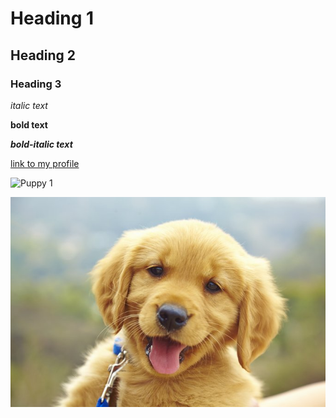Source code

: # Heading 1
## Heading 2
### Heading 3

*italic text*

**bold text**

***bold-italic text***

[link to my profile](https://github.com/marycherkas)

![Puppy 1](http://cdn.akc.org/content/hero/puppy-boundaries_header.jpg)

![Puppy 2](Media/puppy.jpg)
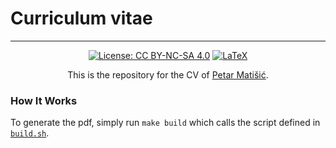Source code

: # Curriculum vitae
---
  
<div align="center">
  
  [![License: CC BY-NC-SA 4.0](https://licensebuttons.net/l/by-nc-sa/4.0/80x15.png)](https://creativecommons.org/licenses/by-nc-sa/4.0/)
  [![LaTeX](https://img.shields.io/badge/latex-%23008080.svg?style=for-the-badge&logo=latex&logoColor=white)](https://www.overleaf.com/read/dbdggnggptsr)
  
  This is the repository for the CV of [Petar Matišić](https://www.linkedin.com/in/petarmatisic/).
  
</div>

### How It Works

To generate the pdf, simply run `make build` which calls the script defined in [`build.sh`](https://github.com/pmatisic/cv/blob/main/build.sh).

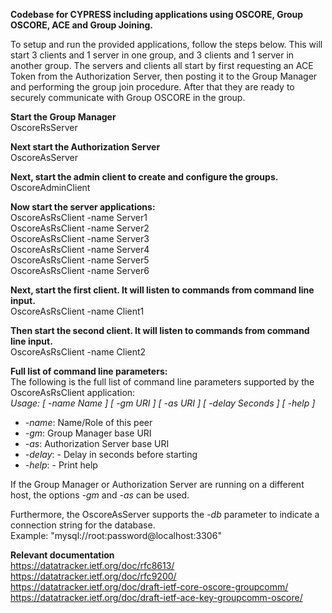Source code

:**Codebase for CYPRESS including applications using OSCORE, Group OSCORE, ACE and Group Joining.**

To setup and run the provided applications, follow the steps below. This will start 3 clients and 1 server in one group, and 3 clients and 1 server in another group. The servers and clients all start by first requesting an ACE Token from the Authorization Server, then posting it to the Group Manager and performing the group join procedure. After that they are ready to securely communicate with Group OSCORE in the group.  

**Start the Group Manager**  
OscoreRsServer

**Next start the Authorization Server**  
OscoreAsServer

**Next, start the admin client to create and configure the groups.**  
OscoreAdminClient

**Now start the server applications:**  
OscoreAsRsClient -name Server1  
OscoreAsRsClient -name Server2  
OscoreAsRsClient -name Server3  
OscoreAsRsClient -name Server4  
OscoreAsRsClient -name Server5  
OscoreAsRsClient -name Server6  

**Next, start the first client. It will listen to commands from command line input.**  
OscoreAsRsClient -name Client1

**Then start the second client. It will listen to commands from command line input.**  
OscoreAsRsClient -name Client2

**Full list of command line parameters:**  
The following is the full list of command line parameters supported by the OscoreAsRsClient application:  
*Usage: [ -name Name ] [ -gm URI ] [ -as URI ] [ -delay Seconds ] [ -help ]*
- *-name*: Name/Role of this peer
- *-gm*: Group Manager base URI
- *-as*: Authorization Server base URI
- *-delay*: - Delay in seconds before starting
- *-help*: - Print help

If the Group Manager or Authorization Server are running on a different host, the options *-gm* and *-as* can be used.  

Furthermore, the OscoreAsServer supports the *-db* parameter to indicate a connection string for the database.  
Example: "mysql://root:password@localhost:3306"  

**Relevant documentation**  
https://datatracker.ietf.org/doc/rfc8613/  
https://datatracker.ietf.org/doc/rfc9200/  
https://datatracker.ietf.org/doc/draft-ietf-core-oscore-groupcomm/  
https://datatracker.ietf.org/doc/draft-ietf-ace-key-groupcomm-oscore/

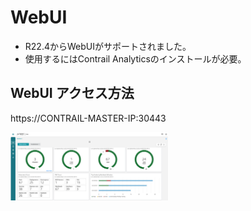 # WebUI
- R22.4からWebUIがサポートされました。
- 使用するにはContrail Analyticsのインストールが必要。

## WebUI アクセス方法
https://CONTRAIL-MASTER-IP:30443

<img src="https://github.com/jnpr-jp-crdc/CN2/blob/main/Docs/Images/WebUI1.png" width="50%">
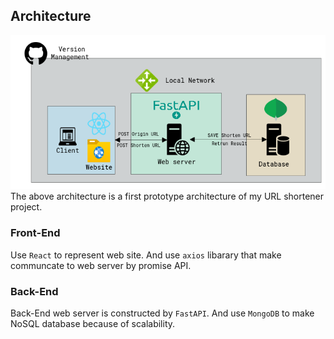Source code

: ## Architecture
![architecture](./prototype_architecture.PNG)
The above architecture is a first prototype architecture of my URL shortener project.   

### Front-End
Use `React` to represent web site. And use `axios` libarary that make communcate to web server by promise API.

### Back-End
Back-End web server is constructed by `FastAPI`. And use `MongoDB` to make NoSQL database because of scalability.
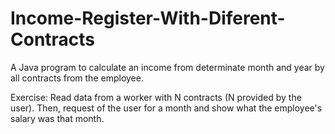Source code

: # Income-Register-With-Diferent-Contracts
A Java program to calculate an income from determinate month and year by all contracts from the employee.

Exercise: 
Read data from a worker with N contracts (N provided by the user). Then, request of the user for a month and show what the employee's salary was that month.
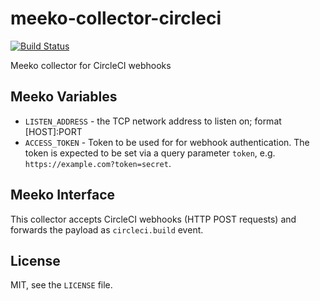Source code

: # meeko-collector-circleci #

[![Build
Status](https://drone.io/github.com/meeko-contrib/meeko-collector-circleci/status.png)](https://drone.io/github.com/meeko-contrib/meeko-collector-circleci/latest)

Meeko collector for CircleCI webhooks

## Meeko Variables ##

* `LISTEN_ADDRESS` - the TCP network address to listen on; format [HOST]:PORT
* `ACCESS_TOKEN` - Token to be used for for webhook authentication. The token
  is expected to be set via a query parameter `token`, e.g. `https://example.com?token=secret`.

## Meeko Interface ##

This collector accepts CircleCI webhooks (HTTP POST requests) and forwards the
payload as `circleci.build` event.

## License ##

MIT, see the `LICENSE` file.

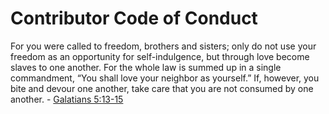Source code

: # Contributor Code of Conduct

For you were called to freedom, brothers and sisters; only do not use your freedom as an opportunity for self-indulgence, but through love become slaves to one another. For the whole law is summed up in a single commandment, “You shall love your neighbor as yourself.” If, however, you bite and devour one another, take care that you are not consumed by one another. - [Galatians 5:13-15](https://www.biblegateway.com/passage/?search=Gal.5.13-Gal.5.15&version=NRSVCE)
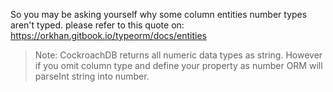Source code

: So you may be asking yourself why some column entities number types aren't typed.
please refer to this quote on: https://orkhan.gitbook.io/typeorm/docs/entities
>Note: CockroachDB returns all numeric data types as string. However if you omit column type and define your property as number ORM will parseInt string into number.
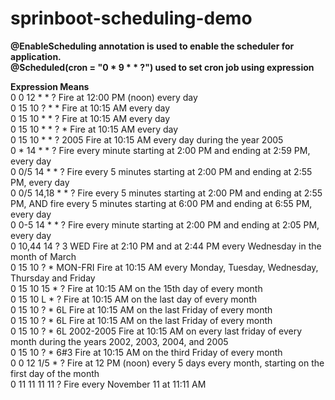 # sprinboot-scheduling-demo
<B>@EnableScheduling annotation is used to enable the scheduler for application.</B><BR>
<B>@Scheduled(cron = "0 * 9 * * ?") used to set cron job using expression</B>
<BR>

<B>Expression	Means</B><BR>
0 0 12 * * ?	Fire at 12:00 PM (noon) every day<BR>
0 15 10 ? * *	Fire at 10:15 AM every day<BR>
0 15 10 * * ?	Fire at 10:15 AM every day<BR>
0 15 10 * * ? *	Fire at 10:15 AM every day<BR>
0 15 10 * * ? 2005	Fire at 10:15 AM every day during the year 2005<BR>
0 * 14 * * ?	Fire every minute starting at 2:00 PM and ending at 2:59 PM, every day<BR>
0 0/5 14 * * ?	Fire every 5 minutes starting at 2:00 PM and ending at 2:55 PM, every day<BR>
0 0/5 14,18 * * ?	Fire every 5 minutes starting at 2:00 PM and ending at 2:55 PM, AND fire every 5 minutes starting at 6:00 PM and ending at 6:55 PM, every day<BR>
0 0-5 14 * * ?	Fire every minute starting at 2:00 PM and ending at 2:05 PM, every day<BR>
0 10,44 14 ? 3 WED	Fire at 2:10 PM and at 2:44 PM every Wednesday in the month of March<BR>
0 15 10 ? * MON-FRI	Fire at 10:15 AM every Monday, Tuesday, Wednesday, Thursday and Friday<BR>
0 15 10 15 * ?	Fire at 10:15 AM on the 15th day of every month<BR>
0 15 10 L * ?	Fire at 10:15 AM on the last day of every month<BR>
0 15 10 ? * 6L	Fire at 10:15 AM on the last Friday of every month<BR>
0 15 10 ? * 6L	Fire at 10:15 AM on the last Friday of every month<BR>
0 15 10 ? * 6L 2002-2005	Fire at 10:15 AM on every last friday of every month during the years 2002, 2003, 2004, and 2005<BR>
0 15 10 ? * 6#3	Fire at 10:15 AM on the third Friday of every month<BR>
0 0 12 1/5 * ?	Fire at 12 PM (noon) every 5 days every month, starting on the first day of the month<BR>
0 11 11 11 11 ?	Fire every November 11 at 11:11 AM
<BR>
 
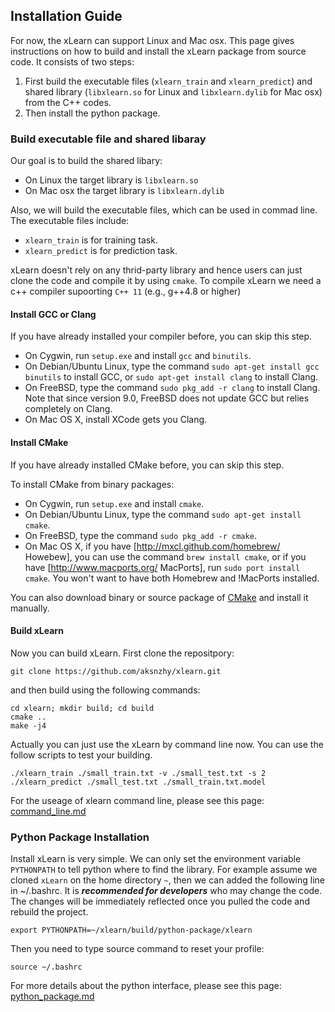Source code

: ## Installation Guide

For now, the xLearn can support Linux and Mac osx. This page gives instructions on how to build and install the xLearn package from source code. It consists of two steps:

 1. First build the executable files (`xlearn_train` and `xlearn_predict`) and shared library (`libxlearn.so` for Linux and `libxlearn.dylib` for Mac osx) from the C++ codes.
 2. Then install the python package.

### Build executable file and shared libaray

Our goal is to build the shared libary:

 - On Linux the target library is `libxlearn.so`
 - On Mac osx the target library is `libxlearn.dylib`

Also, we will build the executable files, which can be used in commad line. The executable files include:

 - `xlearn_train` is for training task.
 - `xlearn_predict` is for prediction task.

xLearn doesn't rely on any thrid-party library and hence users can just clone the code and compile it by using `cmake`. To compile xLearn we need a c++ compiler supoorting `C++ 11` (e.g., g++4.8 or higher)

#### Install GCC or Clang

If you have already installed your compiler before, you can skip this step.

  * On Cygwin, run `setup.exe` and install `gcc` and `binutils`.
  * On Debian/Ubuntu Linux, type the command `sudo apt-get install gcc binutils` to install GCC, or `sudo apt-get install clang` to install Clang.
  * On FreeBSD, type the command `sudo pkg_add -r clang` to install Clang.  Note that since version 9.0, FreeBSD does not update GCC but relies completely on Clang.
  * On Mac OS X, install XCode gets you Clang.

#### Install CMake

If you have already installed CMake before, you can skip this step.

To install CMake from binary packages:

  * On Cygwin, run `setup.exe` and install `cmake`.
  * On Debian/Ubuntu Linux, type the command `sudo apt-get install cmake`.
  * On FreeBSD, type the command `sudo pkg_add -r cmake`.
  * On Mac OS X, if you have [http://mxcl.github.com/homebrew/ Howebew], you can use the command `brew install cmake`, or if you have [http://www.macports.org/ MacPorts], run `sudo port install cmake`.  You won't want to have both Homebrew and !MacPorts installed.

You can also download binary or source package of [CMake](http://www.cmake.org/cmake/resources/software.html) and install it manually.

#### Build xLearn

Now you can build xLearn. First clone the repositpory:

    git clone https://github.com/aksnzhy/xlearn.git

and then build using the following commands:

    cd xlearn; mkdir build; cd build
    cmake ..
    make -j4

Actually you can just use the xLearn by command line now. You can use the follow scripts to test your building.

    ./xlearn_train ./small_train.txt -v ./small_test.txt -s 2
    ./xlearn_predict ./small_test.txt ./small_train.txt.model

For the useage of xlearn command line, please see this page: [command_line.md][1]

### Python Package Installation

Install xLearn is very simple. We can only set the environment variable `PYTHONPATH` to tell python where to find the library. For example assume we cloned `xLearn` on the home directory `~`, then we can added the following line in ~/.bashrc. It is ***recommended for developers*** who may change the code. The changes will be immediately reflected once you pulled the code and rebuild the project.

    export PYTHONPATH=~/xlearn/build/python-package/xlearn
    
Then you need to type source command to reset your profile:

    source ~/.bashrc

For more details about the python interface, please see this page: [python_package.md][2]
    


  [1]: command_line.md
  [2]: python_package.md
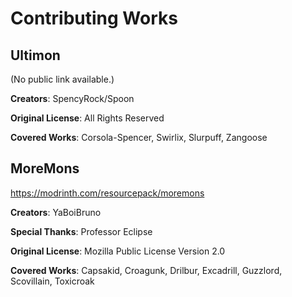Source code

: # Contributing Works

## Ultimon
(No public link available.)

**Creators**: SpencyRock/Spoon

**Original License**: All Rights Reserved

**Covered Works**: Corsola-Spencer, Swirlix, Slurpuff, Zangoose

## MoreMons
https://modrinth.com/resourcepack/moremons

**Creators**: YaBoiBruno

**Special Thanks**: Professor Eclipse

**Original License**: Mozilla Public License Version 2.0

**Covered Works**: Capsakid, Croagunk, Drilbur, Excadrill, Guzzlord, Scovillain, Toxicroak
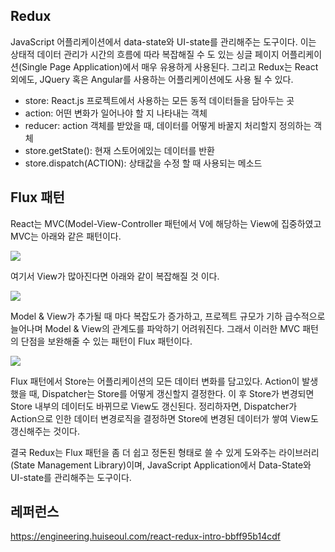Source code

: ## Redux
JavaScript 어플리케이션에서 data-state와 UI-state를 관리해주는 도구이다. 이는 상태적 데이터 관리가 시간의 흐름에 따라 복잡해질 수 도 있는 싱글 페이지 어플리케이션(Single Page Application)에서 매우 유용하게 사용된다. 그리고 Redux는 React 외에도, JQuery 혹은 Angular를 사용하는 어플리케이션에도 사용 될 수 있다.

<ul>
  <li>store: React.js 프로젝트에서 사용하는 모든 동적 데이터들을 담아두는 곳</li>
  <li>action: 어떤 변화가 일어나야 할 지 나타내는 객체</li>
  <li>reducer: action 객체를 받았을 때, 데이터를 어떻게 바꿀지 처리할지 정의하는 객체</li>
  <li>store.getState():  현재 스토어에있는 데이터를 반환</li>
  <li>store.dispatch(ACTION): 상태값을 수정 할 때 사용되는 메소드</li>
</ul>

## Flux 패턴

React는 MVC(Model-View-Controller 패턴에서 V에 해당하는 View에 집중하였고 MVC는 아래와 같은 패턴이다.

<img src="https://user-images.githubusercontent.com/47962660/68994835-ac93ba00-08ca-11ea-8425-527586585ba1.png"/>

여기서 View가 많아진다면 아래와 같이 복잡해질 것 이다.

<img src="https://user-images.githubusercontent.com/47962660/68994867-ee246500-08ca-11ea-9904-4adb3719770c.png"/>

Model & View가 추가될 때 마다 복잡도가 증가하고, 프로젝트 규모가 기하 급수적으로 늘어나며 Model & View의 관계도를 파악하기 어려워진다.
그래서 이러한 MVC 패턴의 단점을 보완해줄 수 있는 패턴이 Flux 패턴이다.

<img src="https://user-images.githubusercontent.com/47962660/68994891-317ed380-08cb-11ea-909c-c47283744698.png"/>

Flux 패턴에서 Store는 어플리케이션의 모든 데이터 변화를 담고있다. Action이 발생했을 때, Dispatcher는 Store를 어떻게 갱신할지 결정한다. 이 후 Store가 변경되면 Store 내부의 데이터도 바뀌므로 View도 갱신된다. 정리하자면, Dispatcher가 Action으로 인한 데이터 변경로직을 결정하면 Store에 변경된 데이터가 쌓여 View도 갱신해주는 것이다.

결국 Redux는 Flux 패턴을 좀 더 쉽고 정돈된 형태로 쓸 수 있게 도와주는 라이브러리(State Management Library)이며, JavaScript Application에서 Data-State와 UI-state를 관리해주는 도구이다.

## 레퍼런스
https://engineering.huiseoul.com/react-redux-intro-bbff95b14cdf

- [WORK ITEM]:
Write out exactly the lines above from the line with "#### Install GCC or Clang" through the line with "apt-get install gcc", both of them included, and leave out all other lines.

- [OUTPUT FOR THIS TASK]:
#### Install GCC or Clang

If you have already installed your compiler before, you can skip this step.

  * On Cygwin, run `setup.exe` and install `gcc` and `binutils`.
  * On Debian/Ubuntu Linux, type the command `sudo apt-get install gcc binutils` to install GCC, or `sudo apt-get install clang` to install Clang.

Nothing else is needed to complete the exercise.